Navigation & Visual SLAM: Teaching Robots to Find Their Way

A humanoid robot in your home needs to answer: "Where am I?" and "How do I get there?"

Traditional solutions:

GPS: Doesn't work indoors (blocked by roof)
Motion Capture: Requires expensive external cameras ($50K+ Vicon system)
Pre-mapped Environment: Breaks when you move furniture

Modern solution: SLAM (Simultaneous Localization and Mapping) using onboard sensors—build a map while figuring out your position on it.

Real-World Example

Amazon warehouse robots use LIDAR SLAM to navigate 1 million+ square feet autonomously. Tesla Optimus humanoid uses Visual SLAM (camera-only) for household navigation—no LIDAR needed.

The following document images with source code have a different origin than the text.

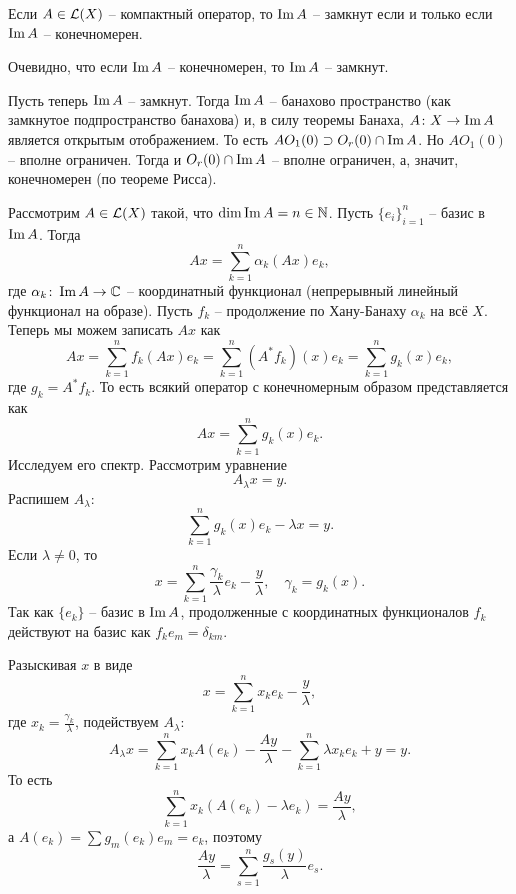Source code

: \begin{note}
    Если $A \in \LL(X)$ -- компактный оператор, то $\im A$ -- замкнут если и только если $\im A$ -- конечномерен.

    Очевидно, что если $\im A$ -- конечномерен, то $\im A$ -- замкнут.

    Пусть теперь $\im A$ -- замкнут. Тогда $\im A$ -- банахово пространство (как замкнутое подпространство банахова) и, в силу теоремы Банаха, $A\colon X \to \im A$ является открытым отображением. То есть $AO_1(0) \supset O_r(0) \cap \im A$.
    Но $AO_1(0)$ -- вполне ограничен.
    Тогда и $O_r(0) \cap \im A$ -- вполне ограничен, а, значит, конечномерен (по теореме Рисса).
\end{note}
\begin{note}
    Рассмотрим $A \in \LL(X)$ такой, что $\dim \im A = n \in \N$.
    Пусть $\{e_i\}_{i = 1}^{n}$ -- базис в $\im A$.
    Тогда
    \[
        Ax = \sum_{k = 1}^{n} \alpha_k (A x)e_k,
    \]
    где $\alpha_k\colon \im A \to \Cm$ -- координатный функционал (непрерывный линейный функционал на образе).
    Пусть $f_k$ -- продолжение по Хану-Банаху $\alpha_k$ на всё $X$.
    Теперь мы можем записать $Ax$ как
    \[
        Ax = \sum_{k = 1}^{n} f_k(Ax)e_k = \sum_{k = 1}^{n} (A^* f_k)(x)e_k = \sum_{k = 1}^{n} g_k(x)e_k,
    \]
    где $g_k = A^* f_k$.
    То есть всякий оператор с конечномерным образом представляется как
    \[
        Ax = \sum_{k = 1}^{n} g_k(x)e_k.
    \]
    Исследуем его спектр.
    Рассмотрим уравнение
    \[
        A_\lambda x = y.
    \]
    Распишем $A_\lambda:$
    \[
        \sum_{k = 1}^{n} g_k(x)e_k - \lambda x = y.
    \]
    Если $\lambda \neq 0$, то 
    \[
        x = \sum_{k = 1}^{n} \frac{\gamma_k}{\lambda}e_k - \frac{y}{\lambda},  \quad \gamma_k = g_k(x).
    \]
    Так как $\{e_k\}$ -- базис в $\im A$, продолженные с координатных функционалов $f_k$ действуют на базис как $f_ke_m = \delta_{km}$.

    Разыскивая $x$ в виде
    \[
        x = \sum_{k = 1}^{n} x_k e_k - \frac{y}{\lambda},
    \]
    где $x_k = \frac{\gamma_k}{\lambda}$, подействуем $A_\lambda\colon$
    \[
        A_\lambda x = \sum_{k = 1}^{n} x_k A(e_k) - \frac{Ay}{\lambda} - \sum_{k = 1}^{n} \lambda x_k e_k + y = y.
    \]
    То есть
    \[
            \sum_{k = 1}^{n} x_k(A(e_k) - \lambda e_k) = \frac{Ay}{\lambda},
    \]
    а $A(e_k) = \sum g_m(e_k)e_m = e_k$, поэтому
    \[
        \frac{Ay}{\lambda} = \sum_{s = 1}^n \frac{g_s(y)}{\lambda}e_s.
    \]
\end{note}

The Nav2 Stack: How Robots Navigate

Nav2 (Navigation 2) is ROS 2's autonomous navigation framework:

sequenceDiagram
    participant U as User Command
    participant GP as Global Planner
    participant LP as Local Planner
    participant C as Controller
    participant M as Motors
    participant S as Sensors
    
    U->>GP: "Go to Kitchen" (goal pose)
    GP->>GP: Plan path on map (A* algorithm)
    GP->>LP: Waypoints [p1, p2, p3, ...]
    
    loop Every 100ms
        S->>LP: Current position, obstacles
        LP->>LP: Adjust path for obstacles
        LP->>C: Velocity command (vx, vy, ω)
        C->>M: Motor torques [τ1, τ2, ..., τn]
        M->>S: New position (odometry)
    end
    
    LP->>U: Goal Reached ✓
    
    Note over GP: Runs once per goal
    Note over LP,C: Run continuously (10 Hz)

Component Breakdown:

Global Planner (cyan):
- Input: Map + goal position ("Kitchen at x=5, y=3")
- Output: High-level path (waypoints every 50cm)
- Algorithm: A* or Dijkstra (finds shortest obstacle-free path)
- Frequency: Runs once per goal, replans if map changes
Local Planner (magenta):
- Input: Waypoints + real-time sensor data (LIDAR, camera)
- Output: Short-term trajectory (1 second ahead)
- Algorithm: Dynamic Window Approach (DWA) or Timed Elastic Band (TEB)
- Frequency: 10 Hz (every 100ms)
- Purpose: Avoid dynamic obstacles (humans, pets, other robots)
Controller (purple):
- Input: Desired velocity (vx=0.5 m/s forward, ω=0.2 rad/s turn left)
- Output: Motor commands (wheel speeds or joint torques)
- Frequency: 100-1000 Hz (low-level control loop)
Sensors (cyan):
- Position: IMU + wheel odometry + SLAM localization
- Obstacles: LIDAR scan (2D/3D point clouds) or depth camera

LIDAR SLAM vs Visual SLAM (VSLAM)

LIDAR SLAM (Traditional)

How it works:

Spin 2D/3D LIDAR to scan environment
Match current scan to previous scans (point cloud registration)
Estimate robot motion from scan alignment
Build 2D occupancy grid map (white=free space, black=obstacle)

Pros:

✅ Works in any lighting (infrared laser)
✅ Accurate distance measurements (±1cm)
✅ Fast processing (simple geometry)

Cons:

❌ Expensive ($1,000 for 2D, $10,000+ for 3D)
❌ Mechanical (spinning parts wear out)
❌ No texture/color information (can't distinguish objects)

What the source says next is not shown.